Dénonçant l'attitude du général Aoun qui, par son boycott des séances parlementaires, porte préjudice au rôle du président de la République, le leader des FL a déclaré : « Je ne suis pas certain de remporter la victoire lors du scrutin présidentiel, mais malgré cela, je n'ai pas joué la carte du boycott, contrairement à d'autres qui refusent de participer aux séances parlementaires s'ils ne garantissent pas leur victoire. » (allusion au général Aoun). Dans ce cadre, M. Geagea a réaffirmé une nouvelle fois qu'il est disposé à retirer sa candidature à la présidence « si d'autres options sont envisagées et si des candidats sont proposés de manière à satisfaire un minimum de nos convictions ». « En tout état de cause, a-t-il poursuivi, il est nécessaire d'élire un président aujourd'hui avant demain afin de protéger le Liban de ce qui se passe dans la région. »
Interrogé sur la position du patriarcat maronite concernant le blocage du scrutin présidentiel, le leader des FL a déclaré : « Le premier à verser des larmes de sang à ce propos est le patriarche Béchara Raï. Que Dieu vienne en aide à Bkerké. Mais nous ne pouvons pas faire assumer au patriarcat (maronite) plus que ce qu'il peut supporter. En définitive, la responsabilité incombe aux députés et aux blocs parlementaires. » M. Geagea a rejeté dans ce cadre la proposition, avancée par le Hezbollah et le général Aoun, d'organiser des élections législatives avant l'élection présidentielle.
Daech et la crise irakienne
Sur un tout autre plan, en réponse à une question sur les développements en cours sur la scène irakienne, M. Geagea a déclaré : « Il est erroné de penser que Daech gagne du terrain en Irak. Cette organisation ne représente, au maximum, que 20 pour cent de l'ensemble des forces agissantes en Irak.
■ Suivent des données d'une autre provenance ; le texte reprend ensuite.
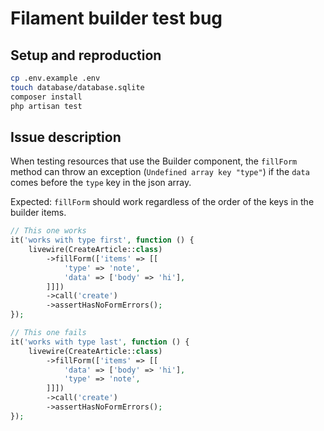 # Filament builder test bug

## Setup and reproduction

```sh
cp .env.example .env
touch database/database.sqlite
composer install
php artisan test
```

## Issue description

When testing resources that use the Builder component, the `fillForm` method can throw an exception (`Undefined array key "type"`) if the `data` comes before the `type` key in the json array.

Expected:
`fillForm` should work regardless of the order of the keys in the builder items.

```php
// This one works
it('works with type first', function () {
    livewire(CreateArticle::class)
        ->fillForm(['items' => [[
            'type' => 'note',
            'data' => ['body' => 'hi'],
        ]]])
        ->call('create')
        ->assertHasNoFormErrors();
});

// This one fails
it('works with type last', function () {
    livewire(CreateArticle::class)
        ->fillForm(['items' => [[
            'data' => ['body' => 'hi'],
            'type' => 'note',
        ]]])
        ->call('create')
        ->assertHasNoFormErrors();
});
```
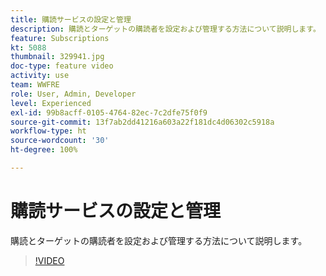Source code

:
 ```yaml
---
title: 購読サービスの設定と管理
description: 購読とターゲットの購読者を設定および管理する方法について説明します。
feature: Subscriptions
kt: 5088
thumbnail: 329941.jpg
doc-type: feature video
activity: use
team: WWFRE
role: User, Admin, Developer
level: Experienced
exl-id: 99b8acff-0105-4764-82ec-7c2dfe75f0f9
source-git-commit: 13f7ab2dd41216a603a22f181dc4d06302c5918a
workflow-type: ht
source-wordcount: '30'
ht-degree: 100%

---
```


# 購読サービスの設定と管理

購読とターゲットの購読者を設定および管理する方法について説明します。

>[!VIDEO](https://video.tv.adobe.com/v/329941?quality=12&learn=on)
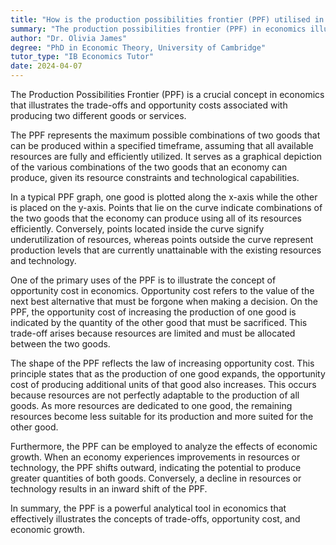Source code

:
 ```yaml
---
title: "How is the production possibilities frontier (PPF) utilised in economics?"
summary: "The production possibilities frontier (PPF) in economics illustrates the trade-offs and opportunity costs involved in producing two different goods."
author: "Dr. Olivia James"
degree: "PhD in Economic Theory, University of Cambridge"
tutor_type: "IB Economics Tutor"
date: 2024-04-07
---
```


The Production Possibilities Frontier (PPF) is a crucial concept in economics that illustrates the trade-offs and opportunity costs associated with producing two different goods or services.

The PPF represents the maximum possible combinations of two goods that can be produced within a specified timeframe, assuming that all available resources are fully and efficiently utilized. It serves as a graphical depiction of the various combinations of the two goods that an economy can produce, given its resource constraints and technological capabilities.

In a typical PPF graph, one good is plotted along the x-axis while the other is placed on the y-axis. Points that lie on the curve indicate combinations of the two goods that the economy can produce using all of its resources efficiently. Conversely, points located inside the curve signify underutilization of resources, whereas points outside the curve represent production levels that are currently unattainable with the existing resources and technology.

One of the primary uses of the PPF is to illustrate the concept of opportunity cost in economics. Opportunity cost refers to the value of the next best alternative that must be forgone when making a decision. On the PPF, the opportunity cost of increasing the production of one good is indicated by the quantity of the other good that must be sacrificed. This trade-off arises because resources are limited and must be allocated between the two goods.

The shape of the PPF reflects the law of increasing opportunity cost. This principle states that as the production of one good expands, the opportunity cost of producing additional units of that good also increases. This occurs because resources are not perfectly adaptable to the production of all goods. As more resources are dedicated to one good, the remaining resources become less suitable for its production and more suited for the other good.

Furthermore, the PPF can be employed to analyze the effects of economic growth. When an economy experiences improvements in resources or technology, the PPF shifts outward, indicating the potential to produce greater quantities of both goods. Conversely, a decline in resources or technology results in an inward shift of the PPF.

In summary, the PPF is a powerful analytical tool in economics that effectively illustrates the concepts of trade-offs, opportunity cost, and economic growth.
    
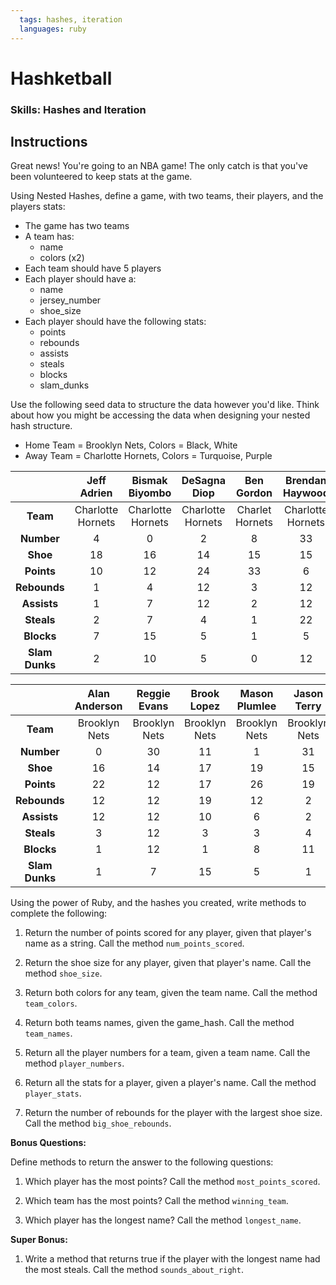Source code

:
 ```yaml
---
  tags: hashes, iteration
  languages: ruby
---
```


# Hashketball

### Skills: Hashes and Iteration

## Instructions

Great news! You're going to an NBA game! The only catch is that you've been volunteered to keep stats at the game.

Using Nested Hashes, define a game, with two teams, their players, and the players stats:

* The game has two teams
* A team has:
  * name
  * colors (x2)
* Each team should have 5 players
* Each player should have a:
  * name
  * jersey_number
  * shoe_size
* Each player should have the following stats:
  * points
  * rebounds
  * assists
  * steals
  * blocks
  * slam_dunks

Use the following seed data to structure the data however you'd like. Think about how you might be accessing the data when designing your nested hash structure.

* Home Team = Brooklyn Nets, Colors = Black, White
* Away Team = Charlotte Hornets, Colors = Turquoise, Purple

|                    | Jeff Adrien       | Bismak Biyombo    | DeSagna Diop      | Ben Gordon      | Brendan Haywood   |
|:------------------:|:-----------------:|:-----------------:|:-----------------:|:---------------:|:-----------------:|
| **Team**           | Charlotte Hornets | Charlotte Hornets | Charlotte Hornets | Charlet Hornets | Charlotte Hornets |
| **Number**         | 4                 | 0                 | 2                 | 8               | 33                |
| **Shoe**           | 18                | 16                | 14                | 15              | 15                |
| **Points**         | 10                | 12                | 24                | 33              | 6                 |
| **Rebounds**       | 1                 | 4                 | 12                | 3               | 12                |
| **Assists**        | 1                 | 7                 | 12                | 2               | 12                |
| **Steals**         | 2                 | 7                 | 4                 | 1               | 22                |
| **Blocks**         | 7                 | 15                | 5                 | 1               | 5                 |
| **Slam Dunks**     | 2                 | 10                | 5                 | 0               | 12                |

|                    | Alan Anderson | Reggie Evans | Brook Lopez  | Mason Plumlee | Jason Terry   |
|:------------------:|:-------------:|:------------:|:------------:|:-------------:|:-------------:|
| **Team**           | Brooklyn Nets | Brooklyn Nets| Brooklyn Nets| Brooklyn Nets | Brooklyn Nets |
| **Number**         | 0             | 30           | 11           | 1             | 31            |
| **Shoe**           | 16            | 14           | 17           | 19            | 15            |
| **Points**         | 22            | 12           | 17           | 26            | 19            |
| **Rebounds**       | 12            | 12           | 19           | 12            | 2             |
| **Assists**        | 12            | 12           | 10           | 6             | 2             |
| **Steals**         | 3             | 12           | 3            | 3             | 4             |
| **Blocks**         | 1             | 12           | 1            | 8             | 11            |
| **Slam Dunks**     | 1             | 7            | 15           | 5             | 1             |

Using the power of Ruby, and the hashes you created, write methods to complete the following:

1. Return the number of points scored for any player, given that player's name as a string. Call the method `num_points_scored`.

2. Return the shoe size for any player, given that player's name. Call the method `shoe_size`.

3. Return both colors for any team, given the team name. Call the method `team_colors`.

4. Return both teams names, given the game_hash. Call the method `team_names`.

5. Return all the player numbers for a team, given a team name. Call the method `player_numbers`.

6. Return all the stats for a player, given a player's name. Call the method `player_stats`.

7. Return the number of rebounds for the player with the largest shoe size. Call the method `big_shoe_rebounds`.

**Bonus Questions:**

Define methods to return the answer to the following questions:

1. Which player has the most points? Call the method `most_points_scored`.

2. Which team has the most points? Call the method `winning_team`.

3. Which player has the longest name? Call the method `longest_name`.

**Super Bonus:**

1. Write a method that returns true if the player with the longest name had the most steals. Call the method `sounds_about_right`.
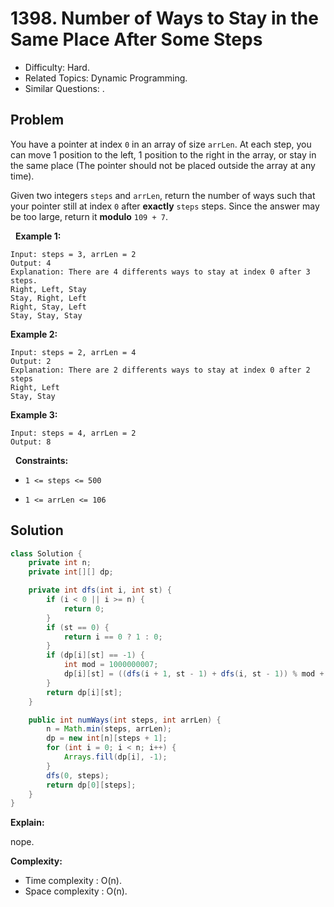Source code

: # 1398. Number of Ways to Stay in the Same Place After Some Steps

- Difficulty: Hard.
- Related Topics: Dynamic Programming.
- Similar Questions: .

## Problem

You have a pointer at index ```0``` in an array of size ```arrLen```. At each step, you can move 1 position to the left, 1 position to the right in the array, or stay in the same place (The pointer should not be placed outside the array at any time).

Given two integers ```steps``` and ```arrLen```, return the number of ways such that your pointer still at index ```0``` after **exactly** ```steps``` steps. Since the answer may be too large, return it **modulo** ```109 + 7```.

 
**Example 1:**

```
Input: steps = 3, arrLen = 2
Output: 4
Explanation: There are 4 differents ways to stay at index 0 after 3 steps.
Right, Left, Stay
Stay, Right, Left
Right, Stay, Left
Stay, Stay, Stay
```

**Example 2:**

```
Input: steps = 2, arrLen = 4
Output: 2
Explanation: There are 2 differents ways to stay at index 0 after 2 steps
Right, Left
Stay, Stay
```

**Example 3:**

```
Input: steps = 4, arrLen = 2
Output: 8
```

 
**Constraints:**


	
- ```1 <= steps <= 500```
	
- ```1 <= arrLen <= 106```



## Solution

```java
class Solution {
    private int n;
    private int[][] dp;

    private int dfs(int i, int st) {
        if (i < 0 || i >= n) {
            return 0;
        }
        if (st == 0) {
            return i == 0 ? 1 : 0;
        }
        if (dp[i][st] == -1) {
            int mod = 1000000007;
            dp[i][st] = ((dfs(i + 1, st - 1) + dfs(i, st - 1)) % mod + dfs(i - 1, st - 1)) % mod;
        }
        return dp[i][st];
    }

    public int numWays(int steps, int arrLen) {
        n = Math.min(steps, arrLen);
        dp = new int[n][steps + 1];
        for (int i = 0; i < n; i++) {
            Arrays.fill(dp[i], -1);
        }
        dfs(0, steps);
        return dp[0][steps];
    }
}
```

**Explain:**

nope.

**Complexity:**

* Time complexity : O(n).
* Space complexity : O(n).
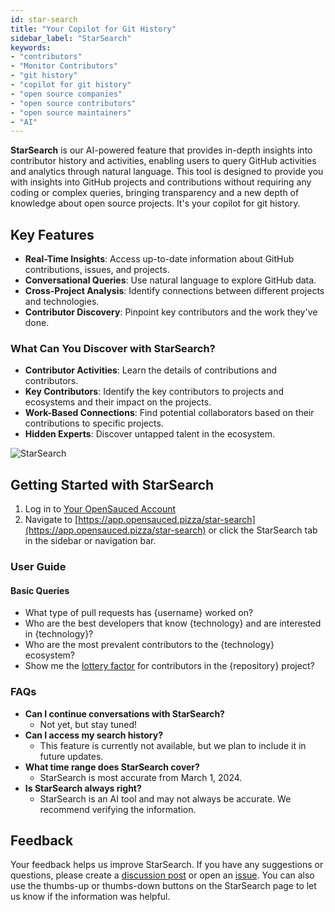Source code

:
 ```yaml
---
id: star-search
title: "Your Copilot for Git History"
sidebar_label: "StarSearch"
keywords: 
- "contributors" 
- "Monitor Contributors" 
- "git history" 
- "copilot for git history" 
- "open source companies" 
- "open source contributors" 
- "open source maintainers" 
- "AI"
---
```


**StarSearch** is our AI-powered feature that provides in-depth insights into contributor history and activities, enabling users to query GitHub activities and analytics through natural language. This tool is designed to provide you with insights into GitHub projects and contributions without requiring any coding or complex queries, bringing transparency and a new depth of knowledge about open source projects. It's your copilot for git history.

## Key Features

- **Real-Time Insights**: Access up-to-date information about GitHub contributions, issues, and projects.
- **Conversational Queries**: Use natural language to explore GitHub data.
- **Cross-Project Analysis**: Identify connections between different projects and technologies.
- **Contributor Discovery**: Pinpoint key contributors and the work they've done.

### What Can You Discover with StarSearch?

- **Contributor Activities**: Learn the details of contributions and contributors.
- **Key Contributors**: Identify the key contributors to projects and ecosystems and their impact on the projects.
- **Work-Based Connections**: Find potential collaborators based on their contributions to specific projects.
- **Hidden Experts**: Discover untapped talent in the ecosystem.

![StarSearch](../../static/img/star-search.png)

## Getting Started with StarSearch

1. Log in to [Your OpenSauced Account](https://app.opensauced.pizza/)
2. Navigate to [https://app.opensauced.pizza/star-search](https://app.opensauced.pizza/star-search) or click the StarSearch tab in the sidebar or navigation bar.

### User Guide

#### Basic Queries

- What type of pull requests has \{username} worked on?
- Who are the best developers that know \{technology} and are interested in \{technology}?
- Who are the most prevalent contributors to the \{technology} ecosystem?
- Show me the [lottery factor](https://opensauced.pizza/docs/welcome/glossary/#lottery-factor) for contributors in the \{repository} project?

### FAQs

- **Can I continue conversations with StarSearch?**
  - Not yet, but stay tuned!
- **Can I access my search history?**
  - This feature is currently not available, but we plan to include it in future updates.
- **What time range does StarSearch cover?**
  - StarSearch is most accurate from March 1, 2024.
- **Is StarSearch always right?**
  - StarSearch is an AI tool and may not always be accurate. We recommend verifying the information.

## Feedback

Your feedback helps us improve StarSearch. If you have any suggestions or questions, please create a [discussion post](https://github.com/orgs/open-sauced/discussions/categories/general-feedback-or-bugs) or open an [issue](https://github.com/open-sauced/app/issues). You can also use the thumbs-up or thumbs-down buttons on the StarSearch page to let us know if the information was helpful.
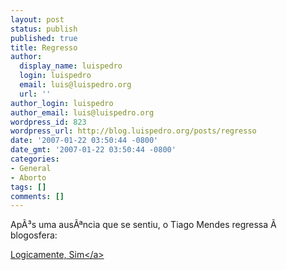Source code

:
 ```yaml
---
layout: post
status: publish
published: true
title: Regresso
author:
  display_name: luispedro
  login: luispedro
  email: luis@luispedro.org
  url: ''
author_login: luispedro
author_email: luis@luispedro.org
wordpress_id: 823
wordpress_url: http://blog.luispedro.org/posts/regresso
date: '2007-01-22 03:50:44 -0800'
date_gmt: '2007-01-22 03:50:44 -0800'
categories:
- General
- Aborto
tags: []
comments: []
---
```

<p>Ap&Atilde;&sup3;s uma aus&Atilde;&ordf;ncia que se sentiu, o Tiago Mendes regressa &Atilde;&nbsp; blogosfera:
<p><a href="http:&#47;&#47;www.logicamente-sim.blogspot.com&#47;">Logicamente, Sim<&#47;a></p>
Nous nous trouvons face à une révolution au centre de l'Irak qui implique les tribus, les villes et les villages. Daech ne dispose pas d'autant de forces ».
Le leader des FL a réfuté à ce propos la thèse selon laquelle l'organisation Daech se serait implantée au Liban si le Hezbollah ne s'était pas impliqué dans les combats en Syrie aux côtés du régime syrien. M. Geagea a souligné à cet égard que du fait de la nature même du système libanais, l'organisation Daech ne saurait s'imposer dans le pays.